A federal statute provides that a State may treat as community property, and divide at divorce, a military veteran’s retirement pay. See
10 U. S. C. §1408(c)(1). The statute, however, exempts from this grant of permission any amount that the Government deducts “as a result of a waiver” that the veteran must make “in order to receive” disability benefits. §1408(a)(4)(B). We have held that a State cannot treat as community property, and divide at divorce, this portion (the waived portion) of the veteran’s retirement pay. See Mansell v. Mansell,
490 U. S. 581, 594–595 (1989).
In this case a State treated as community property and awarded to a veteran’s spouse upon divorce a portion of the veteran’s total retirement pay. Long after the divorce, the veteran waived a share of the retirement pay in order to receive nontaxable disability benefits from the Federal Government instead. Can the State subsequently increase, pro rata, the amount the divorced spouse receives each month from the veteran’s retirement pay in order to indemnify the divorced spouse for the loss caused by the veteran’s waiver? The question is complicated, but the answer is not. Our cases and the statute make clear that the answer to the indemnification question is “no.”
I
A
The Federal Government has long provided retirement pay to those veterans who have retired from the Armed Forces after serving, e.g., 20 years or more. It also provides disabled members of the Armed Forces with disability benefits. In order to prevent double counting, however, federal law typically insists that, to receive disability benefits, a retired veteran must give up an equivalent amount of retirement pay. And, since retirement pay is taxable while disability benefits are not, the veteran often elects to waive retirement pay in order to receive disability benefits. See
10 U. S. C. §3911 et seq. (Army retirement benefits); §6321 et seq. (Navy and Marines retirement benefits); §8911 et seq. (Air Force retirement benefits);
38 U. S. C. §5305 (requiring a waiver to receive disability benefits); §5301(a)(1) (exempting disability benefits from taxation). See generally McCarty v. McCarty,
453 U. S. 210, 211–215 (1981) (describing the military’s nondisability retirement system).
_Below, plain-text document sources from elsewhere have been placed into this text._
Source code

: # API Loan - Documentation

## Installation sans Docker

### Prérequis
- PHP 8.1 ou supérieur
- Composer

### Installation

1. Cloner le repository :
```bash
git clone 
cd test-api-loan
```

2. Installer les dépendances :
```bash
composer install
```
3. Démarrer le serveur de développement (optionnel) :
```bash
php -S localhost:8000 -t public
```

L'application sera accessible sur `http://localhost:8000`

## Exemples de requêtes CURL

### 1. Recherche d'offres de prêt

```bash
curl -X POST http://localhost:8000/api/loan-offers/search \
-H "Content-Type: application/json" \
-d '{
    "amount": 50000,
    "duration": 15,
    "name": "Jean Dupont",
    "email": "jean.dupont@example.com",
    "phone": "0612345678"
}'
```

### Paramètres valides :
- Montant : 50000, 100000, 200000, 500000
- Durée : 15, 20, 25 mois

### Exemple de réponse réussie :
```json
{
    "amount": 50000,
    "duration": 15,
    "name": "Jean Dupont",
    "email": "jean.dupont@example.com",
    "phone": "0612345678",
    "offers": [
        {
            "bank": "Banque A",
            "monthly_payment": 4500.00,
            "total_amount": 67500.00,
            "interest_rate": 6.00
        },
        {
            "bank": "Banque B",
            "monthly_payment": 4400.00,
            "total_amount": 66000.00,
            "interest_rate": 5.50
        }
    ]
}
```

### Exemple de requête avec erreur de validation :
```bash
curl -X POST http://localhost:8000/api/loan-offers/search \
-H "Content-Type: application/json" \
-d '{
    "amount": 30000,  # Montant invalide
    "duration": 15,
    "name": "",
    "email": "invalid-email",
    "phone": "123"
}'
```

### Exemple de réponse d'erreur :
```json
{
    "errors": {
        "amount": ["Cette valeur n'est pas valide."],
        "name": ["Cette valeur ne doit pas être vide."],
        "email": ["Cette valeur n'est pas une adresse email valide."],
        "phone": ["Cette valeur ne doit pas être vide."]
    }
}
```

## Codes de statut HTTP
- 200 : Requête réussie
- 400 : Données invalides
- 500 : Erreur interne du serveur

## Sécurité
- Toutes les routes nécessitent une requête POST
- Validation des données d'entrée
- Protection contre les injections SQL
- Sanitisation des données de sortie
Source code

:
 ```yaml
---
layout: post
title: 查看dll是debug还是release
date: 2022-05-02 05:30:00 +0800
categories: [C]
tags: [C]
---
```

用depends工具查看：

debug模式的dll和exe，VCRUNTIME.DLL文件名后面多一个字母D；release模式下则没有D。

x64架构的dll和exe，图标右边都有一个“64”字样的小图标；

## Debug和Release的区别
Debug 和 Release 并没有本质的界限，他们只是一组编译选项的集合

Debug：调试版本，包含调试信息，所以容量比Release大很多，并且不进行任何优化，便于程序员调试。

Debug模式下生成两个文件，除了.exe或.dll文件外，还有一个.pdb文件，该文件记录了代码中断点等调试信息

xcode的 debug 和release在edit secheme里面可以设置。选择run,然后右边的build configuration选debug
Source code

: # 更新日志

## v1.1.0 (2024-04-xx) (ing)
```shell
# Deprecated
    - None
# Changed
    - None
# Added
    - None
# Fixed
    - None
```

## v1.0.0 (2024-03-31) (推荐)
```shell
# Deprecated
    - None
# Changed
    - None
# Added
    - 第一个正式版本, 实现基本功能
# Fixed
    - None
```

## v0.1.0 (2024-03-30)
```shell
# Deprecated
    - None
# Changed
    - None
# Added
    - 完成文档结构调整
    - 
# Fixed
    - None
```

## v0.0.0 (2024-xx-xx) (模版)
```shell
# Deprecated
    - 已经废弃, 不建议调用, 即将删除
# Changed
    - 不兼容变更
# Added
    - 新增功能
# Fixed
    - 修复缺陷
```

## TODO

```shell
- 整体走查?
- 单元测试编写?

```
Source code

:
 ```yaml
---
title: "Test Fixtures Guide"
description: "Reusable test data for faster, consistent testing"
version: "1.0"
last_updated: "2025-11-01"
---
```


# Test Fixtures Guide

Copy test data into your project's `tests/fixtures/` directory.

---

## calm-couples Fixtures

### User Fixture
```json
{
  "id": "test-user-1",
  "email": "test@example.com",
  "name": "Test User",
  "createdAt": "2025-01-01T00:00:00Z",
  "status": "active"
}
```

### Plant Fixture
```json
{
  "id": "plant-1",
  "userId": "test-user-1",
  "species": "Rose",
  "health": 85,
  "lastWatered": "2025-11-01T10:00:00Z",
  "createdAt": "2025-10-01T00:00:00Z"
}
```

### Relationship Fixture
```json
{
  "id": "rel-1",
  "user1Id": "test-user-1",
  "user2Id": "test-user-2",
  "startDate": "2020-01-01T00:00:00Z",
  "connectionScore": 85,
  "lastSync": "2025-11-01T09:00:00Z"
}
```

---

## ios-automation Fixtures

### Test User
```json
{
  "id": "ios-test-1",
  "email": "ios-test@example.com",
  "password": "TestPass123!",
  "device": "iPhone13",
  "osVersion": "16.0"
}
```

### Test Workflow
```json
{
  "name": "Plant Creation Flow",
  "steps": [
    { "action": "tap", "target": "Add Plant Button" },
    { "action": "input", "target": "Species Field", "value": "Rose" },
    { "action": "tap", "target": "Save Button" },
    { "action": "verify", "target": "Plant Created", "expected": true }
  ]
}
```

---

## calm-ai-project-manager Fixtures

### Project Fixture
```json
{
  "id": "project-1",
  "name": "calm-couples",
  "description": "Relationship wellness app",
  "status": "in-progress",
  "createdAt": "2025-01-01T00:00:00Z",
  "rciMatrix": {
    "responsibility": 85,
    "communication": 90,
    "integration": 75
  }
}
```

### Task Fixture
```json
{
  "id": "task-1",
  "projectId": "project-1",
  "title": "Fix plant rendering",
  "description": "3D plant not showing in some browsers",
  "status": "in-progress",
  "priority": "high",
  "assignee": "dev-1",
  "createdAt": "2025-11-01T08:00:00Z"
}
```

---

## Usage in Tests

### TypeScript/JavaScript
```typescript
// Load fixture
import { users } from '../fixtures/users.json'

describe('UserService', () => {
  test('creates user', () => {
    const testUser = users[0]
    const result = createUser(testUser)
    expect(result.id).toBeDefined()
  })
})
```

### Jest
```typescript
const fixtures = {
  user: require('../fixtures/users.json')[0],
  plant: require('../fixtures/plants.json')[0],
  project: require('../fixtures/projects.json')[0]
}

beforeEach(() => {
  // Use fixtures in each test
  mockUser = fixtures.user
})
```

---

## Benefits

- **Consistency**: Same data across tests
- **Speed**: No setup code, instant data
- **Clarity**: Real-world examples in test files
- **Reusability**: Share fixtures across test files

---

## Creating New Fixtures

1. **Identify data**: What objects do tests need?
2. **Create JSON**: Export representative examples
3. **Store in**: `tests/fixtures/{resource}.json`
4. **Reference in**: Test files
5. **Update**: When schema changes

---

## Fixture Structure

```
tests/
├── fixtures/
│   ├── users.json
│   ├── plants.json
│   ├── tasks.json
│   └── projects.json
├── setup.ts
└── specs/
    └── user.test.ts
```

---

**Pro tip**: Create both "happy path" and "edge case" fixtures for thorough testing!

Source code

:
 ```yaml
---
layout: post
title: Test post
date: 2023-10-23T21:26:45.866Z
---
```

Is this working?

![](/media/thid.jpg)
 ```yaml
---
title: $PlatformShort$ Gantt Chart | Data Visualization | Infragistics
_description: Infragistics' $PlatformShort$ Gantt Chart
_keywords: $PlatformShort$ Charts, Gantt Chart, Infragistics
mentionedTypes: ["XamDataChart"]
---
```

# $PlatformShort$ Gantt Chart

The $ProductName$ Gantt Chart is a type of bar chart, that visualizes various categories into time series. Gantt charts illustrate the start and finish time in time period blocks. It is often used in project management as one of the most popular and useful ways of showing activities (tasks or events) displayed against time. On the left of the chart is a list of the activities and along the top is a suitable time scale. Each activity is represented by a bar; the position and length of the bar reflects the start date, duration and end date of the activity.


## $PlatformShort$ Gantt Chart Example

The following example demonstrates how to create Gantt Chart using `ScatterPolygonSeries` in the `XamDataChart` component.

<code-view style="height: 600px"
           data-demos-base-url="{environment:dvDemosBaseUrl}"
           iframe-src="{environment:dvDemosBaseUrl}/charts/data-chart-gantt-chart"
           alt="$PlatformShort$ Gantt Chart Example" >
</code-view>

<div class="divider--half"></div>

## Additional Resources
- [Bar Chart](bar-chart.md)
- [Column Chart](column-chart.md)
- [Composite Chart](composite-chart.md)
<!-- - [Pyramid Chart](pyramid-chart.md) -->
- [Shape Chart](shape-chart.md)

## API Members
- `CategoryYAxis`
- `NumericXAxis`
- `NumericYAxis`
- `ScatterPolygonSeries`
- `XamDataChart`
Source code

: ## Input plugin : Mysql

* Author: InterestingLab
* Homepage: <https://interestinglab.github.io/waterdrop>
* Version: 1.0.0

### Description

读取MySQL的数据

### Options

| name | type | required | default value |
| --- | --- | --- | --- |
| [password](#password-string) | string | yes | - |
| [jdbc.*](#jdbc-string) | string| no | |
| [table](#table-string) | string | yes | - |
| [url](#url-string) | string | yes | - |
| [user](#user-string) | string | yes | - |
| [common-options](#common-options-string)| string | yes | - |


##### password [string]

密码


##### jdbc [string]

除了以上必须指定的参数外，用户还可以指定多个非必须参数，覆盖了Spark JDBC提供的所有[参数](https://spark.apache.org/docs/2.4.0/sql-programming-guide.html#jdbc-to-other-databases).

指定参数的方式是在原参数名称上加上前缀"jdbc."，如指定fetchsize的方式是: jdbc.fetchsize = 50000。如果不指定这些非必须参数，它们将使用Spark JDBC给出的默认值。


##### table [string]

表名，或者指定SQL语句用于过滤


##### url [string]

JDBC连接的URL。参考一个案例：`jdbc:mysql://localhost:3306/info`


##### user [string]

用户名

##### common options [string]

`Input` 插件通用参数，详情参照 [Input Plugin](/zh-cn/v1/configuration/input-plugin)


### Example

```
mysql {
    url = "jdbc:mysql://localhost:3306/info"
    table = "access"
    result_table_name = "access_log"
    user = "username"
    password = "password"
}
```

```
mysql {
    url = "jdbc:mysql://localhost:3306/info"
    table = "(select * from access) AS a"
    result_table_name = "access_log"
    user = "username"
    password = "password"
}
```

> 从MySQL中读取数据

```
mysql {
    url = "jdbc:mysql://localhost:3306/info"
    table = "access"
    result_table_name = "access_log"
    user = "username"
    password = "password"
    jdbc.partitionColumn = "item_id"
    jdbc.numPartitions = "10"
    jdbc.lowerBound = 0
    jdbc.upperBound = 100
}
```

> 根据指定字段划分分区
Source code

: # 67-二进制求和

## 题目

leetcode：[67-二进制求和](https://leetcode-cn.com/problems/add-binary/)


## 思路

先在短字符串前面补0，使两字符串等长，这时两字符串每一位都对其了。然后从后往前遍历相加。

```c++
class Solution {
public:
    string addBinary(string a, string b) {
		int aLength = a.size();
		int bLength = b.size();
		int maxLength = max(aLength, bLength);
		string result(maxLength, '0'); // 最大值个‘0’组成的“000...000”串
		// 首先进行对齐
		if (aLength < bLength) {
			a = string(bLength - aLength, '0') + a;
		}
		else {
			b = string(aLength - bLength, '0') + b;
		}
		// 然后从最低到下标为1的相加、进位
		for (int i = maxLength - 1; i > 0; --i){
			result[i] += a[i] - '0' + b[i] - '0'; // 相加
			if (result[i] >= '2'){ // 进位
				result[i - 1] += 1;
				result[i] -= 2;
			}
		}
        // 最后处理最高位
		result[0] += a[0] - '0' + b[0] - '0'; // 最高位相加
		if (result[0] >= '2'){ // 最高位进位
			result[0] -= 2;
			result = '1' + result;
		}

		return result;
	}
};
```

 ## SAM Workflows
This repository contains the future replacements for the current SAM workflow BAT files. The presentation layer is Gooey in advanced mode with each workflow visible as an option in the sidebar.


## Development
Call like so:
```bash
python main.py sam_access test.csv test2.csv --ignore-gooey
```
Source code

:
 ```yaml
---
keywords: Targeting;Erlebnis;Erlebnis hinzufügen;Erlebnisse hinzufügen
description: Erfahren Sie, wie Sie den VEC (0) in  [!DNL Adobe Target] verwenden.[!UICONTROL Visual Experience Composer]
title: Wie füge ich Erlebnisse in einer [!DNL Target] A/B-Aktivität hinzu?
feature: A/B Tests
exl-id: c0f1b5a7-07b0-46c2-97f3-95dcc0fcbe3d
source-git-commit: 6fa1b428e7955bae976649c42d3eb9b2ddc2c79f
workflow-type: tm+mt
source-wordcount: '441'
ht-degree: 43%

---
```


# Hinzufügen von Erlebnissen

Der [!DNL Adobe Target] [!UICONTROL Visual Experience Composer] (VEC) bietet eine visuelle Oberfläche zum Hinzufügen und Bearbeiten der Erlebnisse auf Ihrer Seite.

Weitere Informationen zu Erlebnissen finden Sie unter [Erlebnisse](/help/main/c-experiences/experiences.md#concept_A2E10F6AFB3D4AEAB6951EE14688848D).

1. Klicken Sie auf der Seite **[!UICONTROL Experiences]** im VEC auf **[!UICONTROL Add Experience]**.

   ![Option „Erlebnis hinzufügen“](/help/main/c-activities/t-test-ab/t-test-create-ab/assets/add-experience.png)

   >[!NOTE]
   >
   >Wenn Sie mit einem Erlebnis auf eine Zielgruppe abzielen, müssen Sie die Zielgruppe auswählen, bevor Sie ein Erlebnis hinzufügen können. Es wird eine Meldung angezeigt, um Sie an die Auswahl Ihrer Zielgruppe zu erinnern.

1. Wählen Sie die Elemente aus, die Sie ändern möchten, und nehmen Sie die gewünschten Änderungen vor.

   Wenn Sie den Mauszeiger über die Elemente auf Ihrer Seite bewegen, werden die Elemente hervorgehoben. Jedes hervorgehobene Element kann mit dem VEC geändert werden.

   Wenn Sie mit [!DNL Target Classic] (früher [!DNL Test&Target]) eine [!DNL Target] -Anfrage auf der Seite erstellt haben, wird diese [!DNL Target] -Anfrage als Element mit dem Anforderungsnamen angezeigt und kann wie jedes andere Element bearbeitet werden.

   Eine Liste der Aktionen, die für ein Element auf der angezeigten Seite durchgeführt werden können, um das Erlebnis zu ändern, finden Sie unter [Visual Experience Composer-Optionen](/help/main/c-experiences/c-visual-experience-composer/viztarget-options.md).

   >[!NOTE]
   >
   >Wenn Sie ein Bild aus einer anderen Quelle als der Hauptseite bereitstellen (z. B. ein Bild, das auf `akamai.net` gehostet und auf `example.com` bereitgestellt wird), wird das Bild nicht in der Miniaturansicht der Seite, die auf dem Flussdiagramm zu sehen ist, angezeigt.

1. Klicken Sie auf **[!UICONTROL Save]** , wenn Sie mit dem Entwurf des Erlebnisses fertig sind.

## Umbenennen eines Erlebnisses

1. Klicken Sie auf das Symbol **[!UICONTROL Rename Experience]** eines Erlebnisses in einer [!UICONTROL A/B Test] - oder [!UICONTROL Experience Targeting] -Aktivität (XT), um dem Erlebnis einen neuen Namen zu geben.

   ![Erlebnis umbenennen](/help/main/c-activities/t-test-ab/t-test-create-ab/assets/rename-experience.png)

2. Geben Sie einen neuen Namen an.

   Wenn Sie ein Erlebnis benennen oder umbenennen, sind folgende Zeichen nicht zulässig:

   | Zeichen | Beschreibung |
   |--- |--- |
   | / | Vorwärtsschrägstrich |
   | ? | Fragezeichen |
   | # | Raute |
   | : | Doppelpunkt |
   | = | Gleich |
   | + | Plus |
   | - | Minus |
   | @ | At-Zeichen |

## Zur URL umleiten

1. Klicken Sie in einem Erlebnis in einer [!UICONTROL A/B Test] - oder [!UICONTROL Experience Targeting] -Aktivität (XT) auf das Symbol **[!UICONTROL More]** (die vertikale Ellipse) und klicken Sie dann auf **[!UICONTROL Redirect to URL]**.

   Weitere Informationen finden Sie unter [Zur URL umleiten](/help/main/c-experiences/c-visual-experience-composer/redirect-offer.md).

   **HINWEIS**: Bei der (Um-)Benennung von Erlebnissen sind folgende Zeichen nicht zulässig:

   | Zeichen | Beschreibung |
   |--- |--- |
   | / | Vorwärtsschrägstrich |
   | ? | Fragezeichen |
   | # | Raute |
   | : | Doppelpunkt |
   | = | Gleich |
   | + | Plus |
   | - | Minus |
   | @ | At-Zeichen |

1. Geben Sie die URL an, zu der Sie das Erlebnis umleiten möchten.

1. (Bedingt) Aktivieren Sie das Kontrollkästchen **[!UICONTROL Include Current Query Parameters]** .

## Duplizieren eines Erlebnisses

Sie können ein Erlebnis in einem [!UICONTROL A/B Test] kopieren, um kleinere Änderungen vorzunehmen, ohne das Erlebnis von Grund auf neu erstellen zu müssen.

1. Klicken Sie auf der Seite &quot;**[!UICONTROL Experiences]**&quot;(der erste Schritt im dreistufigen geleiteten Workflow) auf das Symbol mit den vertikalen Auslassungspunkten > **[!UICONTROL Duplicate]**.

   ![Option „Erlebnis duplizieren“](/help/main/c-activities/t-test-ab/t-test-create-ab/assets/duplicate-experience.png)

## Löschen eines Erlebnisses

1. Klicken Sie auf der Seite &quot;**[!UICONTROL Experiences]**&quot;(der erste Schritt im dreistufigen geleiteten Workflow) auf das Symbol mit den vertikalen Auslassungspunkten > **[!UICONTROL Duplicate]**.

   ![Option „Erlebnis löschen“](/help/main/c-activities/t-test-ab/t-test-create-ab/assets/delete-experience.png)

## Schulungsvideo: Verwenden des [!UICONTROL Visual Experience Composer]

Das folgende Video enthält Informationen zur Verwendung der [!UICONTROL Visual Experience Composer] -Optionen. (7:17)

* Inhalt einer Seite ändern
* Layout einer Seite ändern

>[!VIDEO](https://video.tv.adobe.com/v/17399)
In 1981 we considered federal military retirement pay alone, i.e., not in the context of pay waived to receive disability benefits. The question was whether a State could consider any of a veteran’s retirement pay to be a form of community property, divisible at divorce. The Court concluded that the States could not. See McCarty, supra. We noted that the relevant legislative history referred to military retirement pay as a “ ‘personal entitlement.’ ” Id., at 224. We added that other language in the statute as well as its history made “clear that Congress intended that military retired pay ‘actually reach the beneficiary.’ ” Id., at 228. We found a “conflict between the terms of the federal retirement statutes and the [state-conferred] community property right.” Id., at 232. And we concluded that the division of military retirement pay by the States threatened to harm clear and substantial federal interests. Hence federal law pre-empted the state law. Id., at 235.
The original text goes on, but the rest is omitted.